Begin at the first line of the data and copy each line through the one containing "It builds upon", that line included, with no pictures.

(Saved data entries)
───

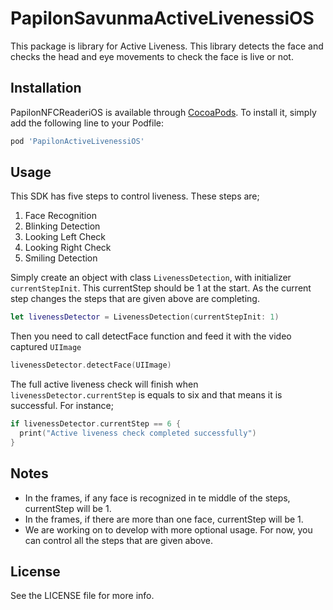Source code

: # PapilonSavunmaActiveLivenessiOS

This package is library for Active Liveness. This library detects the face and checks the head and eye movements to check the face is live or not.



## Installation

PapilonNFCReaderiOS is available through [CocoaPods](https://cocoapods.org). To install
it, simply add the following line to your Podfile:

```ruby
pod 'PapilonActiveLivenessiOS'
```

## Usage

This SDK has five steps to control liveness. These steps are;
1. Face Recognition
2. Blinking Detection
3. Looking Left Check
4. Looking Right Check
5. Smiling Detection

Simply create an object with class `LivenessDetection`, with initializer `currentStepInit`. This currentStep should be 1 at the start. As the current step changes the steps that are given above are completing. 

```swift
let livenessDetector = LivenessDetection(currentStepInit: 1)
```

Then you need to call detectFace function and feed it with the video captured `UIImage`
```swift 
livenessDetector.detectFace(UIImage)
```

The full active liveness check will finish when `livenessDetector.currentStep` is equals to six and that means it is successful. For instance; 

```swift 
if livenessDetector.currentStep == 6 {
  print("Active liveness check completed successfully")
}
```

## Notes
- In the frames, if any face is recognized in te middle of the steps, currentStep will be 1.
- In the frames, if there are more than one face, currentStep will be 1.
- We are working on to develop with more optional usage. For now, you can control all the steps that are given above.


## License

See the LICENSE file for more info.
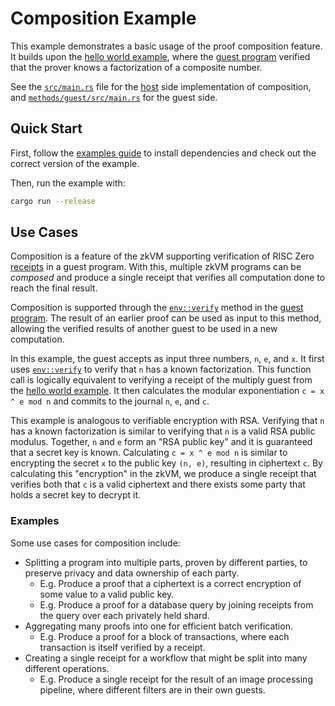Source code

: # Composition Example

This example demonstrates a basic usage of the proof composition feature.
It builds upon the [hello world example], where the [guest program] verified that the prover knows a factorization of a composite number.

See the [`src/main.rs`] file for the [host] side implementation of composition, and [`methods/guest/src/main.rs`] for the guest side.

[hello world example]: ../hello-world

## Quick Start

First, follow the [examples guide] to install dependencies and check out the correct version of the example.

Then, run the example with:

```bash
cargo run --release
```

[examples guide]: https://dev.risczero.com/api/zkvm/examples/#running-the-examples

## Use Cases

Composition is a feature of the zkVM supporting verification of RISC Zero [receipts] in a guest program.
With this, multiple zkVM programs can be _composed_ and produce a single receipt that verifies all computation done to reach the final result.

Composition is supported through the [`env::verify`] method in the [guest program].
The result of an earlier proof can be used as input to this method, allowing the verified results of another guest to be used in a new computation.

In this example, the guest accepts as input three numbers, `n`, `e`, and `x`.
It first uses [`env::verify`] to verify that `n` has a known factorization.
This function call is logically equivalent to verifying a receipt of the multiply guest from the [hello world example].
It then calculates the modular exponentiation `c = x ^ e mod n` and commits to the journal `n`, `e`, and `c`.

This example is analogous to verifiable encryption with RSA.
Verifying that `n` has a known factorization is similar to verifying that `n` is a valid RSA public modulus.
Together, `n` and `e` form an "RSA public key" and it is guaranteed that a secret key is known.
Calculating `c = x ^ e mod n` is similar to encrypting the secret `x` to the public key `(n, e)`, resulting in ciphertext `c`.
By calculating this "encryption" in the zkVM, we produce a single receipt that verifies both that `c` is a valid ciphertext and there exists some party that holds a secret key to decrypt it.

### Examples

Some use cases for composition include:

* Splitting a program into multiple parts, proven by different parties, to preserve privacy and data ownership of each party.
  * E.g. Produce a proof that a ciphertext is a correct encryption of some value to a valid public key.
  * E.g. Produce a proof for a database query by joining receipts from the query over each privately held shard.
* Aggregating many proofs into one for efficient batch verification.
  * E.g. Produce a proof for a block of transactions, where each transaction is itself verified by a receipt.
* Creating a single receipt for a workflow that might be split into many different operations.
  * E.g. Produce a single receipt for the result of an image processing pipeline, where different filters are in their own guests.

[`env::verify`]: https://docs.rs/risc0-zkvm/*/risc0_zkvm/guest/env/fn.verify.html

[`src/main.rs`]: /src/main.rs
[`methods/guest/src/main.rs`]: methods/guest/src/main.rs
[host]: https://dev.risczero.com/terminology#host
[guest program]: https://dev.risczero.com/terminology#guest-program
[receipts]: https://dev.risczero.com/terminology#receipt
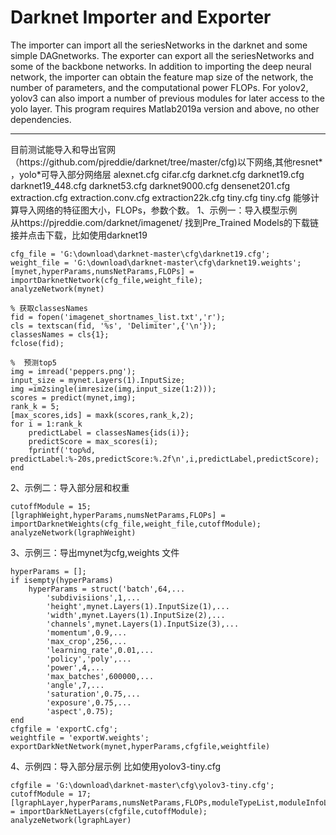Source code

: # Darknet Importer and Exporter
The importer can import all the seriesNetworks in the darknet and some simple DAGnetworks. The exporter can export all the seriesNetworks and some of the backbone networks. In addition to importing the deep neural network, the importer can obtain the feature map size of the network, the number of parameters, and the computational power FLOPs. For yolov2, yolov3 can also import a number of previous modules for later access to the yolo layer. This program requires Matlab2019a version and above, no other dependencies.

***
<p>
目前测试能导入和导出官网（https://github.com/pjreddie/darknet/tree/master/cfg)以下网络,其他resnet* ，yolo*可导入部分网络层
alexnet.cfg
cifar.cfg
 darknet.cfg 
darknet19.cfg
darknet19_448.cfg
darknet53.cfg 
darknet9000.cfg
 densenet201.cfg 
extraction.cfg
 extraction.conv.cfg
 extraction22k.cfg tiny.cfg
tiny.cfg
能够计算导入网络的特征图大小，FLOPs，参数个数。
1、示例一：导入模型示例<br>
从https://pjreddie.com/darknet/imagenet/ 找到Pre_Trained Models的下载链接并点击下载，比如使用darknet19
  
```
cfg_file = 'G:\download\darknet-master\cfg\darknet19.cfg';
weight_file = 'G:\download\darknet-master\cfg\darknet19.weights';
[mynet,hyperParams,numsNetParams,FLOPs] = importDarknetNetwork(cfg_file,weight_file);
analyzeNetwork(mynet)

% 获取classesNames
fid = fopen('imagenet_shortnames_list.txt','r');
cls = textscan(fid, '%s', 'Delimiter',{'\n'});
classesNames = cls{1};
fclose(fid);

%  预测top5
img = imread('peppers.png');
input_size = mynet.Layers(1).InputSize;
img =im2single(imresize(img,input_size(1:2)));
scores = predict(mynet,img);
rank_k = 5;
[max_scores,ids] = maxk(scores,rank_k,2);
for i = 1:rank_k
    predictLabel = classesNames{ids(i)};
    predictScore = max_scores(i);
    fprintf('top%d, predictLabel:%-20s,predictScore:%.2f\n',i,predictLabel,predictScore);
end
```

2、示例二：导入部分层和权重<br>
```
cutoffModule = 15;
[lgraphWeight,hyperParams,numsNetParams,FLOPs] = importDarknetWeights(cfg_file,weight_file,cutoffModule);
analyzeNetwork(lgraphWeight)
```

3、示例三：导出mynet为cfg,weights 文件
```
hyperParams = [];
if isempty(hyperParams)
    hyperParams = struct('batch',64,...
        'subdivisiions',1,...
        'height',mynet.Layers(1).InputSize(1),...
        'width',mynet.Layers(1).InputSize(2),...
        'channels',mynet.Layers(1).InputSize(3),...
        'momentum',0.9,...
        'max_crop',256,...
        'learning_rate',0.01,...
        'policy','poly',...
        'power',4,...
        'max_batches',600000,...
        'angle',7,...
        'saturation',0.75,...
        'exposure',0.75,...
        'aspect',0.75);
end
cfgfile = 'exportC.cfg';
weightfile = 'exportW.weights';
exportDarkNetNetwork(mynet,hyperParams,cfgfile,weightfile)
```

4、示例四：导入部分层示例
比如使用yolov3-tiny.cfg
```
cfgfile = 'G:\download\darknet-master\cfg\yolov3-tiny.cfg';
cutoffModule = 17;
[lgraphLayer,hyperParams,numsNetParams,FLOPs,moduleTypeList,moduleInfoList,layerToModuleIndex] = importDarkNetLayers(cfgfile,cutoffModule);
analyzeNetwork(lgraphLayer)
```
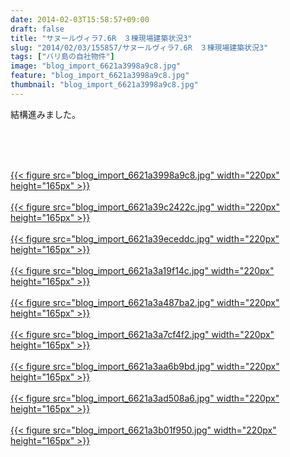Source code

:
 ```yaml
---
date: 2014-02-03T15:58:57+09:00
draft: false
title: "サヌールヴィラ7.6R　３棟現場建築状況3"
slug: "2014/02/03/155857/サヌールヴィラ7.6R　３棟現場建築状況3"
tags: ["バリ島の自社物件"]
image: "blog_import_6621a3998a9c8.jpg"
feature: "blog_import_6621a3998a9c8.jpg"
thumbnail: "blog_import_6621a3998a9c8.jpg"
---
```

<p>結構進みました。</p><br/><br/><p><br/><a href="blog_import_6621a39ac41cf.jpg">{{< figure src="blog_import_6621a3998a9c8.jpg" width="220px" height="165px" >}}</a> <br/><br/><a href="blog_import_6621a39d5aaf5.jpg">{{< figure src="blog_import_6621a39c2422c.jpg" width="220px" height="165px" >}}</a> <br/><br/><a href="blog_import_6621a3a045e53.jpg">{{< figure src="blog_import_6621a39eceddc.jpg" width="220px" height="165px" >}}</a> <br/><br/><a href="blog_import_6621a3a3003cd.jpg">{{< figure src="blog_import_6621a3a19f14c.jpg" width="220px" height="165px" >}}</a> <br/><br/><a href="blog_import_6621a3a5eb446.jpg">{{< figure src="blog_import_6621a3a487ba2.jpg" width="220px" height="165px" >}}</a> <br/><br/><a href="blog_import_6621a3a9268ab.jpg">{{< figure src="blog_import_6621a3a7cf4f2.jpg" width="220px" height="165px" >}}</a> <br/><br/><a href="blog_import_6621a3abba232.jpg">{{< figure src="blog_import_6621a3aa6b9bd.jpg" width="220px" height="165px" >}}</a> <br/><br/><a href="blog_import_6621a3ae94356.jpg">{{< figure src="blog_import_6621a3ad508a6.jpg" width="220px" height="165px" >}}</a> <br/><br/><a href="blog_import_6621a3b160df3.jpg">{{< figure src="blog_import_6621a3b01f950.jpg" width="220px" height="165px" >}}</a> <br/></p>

───

▸ Your solution
Source code

: # PapilonSavunmaActiveLivenessiOS

This package is library for Active Liveness. This library detects the face and checks the head and eye movements to check the face is live or not.



## Installation

PapilonNFCReaderiOS is available through [CocoaPods](https://cocoapods.org). To install
it, simply add the following line to your Podfile:

```ruby
pod 'PapilonActiveLivenessiOS'
```

## Usage

This SDK has five steps to control liveness. These steps are;
1. Face Recognition
2. Blinking Detection
3. Looking Left Check
4. Looking Right Check
5. Smiling Detection

Simply create an object with class `LivenessDetection`, with initializer `currentStepInit`. This currentStep should be 1 at the start. As the current step changes the steps that are given above are completing. 

```swift
let livenessDetector = LivenessDetection(currentStepInit: 1)
```

Then you need to call detectFace function and feed it with the video captured `UIImage`
```swift 
livenessDetector.detectFace(UIImage)
```

The full active liveness check will finish when `livenessDetector.currentStep` is equals to six and that means it is successful. For instance; 

```swift 
if livenessDetector.currentStep == 6 {
  print("Active liveness check completed successfully")
}
```

## Notes
- In the frames, if any face is recognized in te middle of the steps, currentStep will be 1.
- In the frames, if there are more than one face, currentStep will be 1.
- We are working on to develop with more optional usage. For now, you can control all the steps that are given above.


## License

See the LICENSE file for more info.
Source code

: # Composition Example

This example demonstrates a basic usage of the proof composition feature.
It builds upon the [hello world example], where the [guest program] verified that the prover knows a factorization of a composite number.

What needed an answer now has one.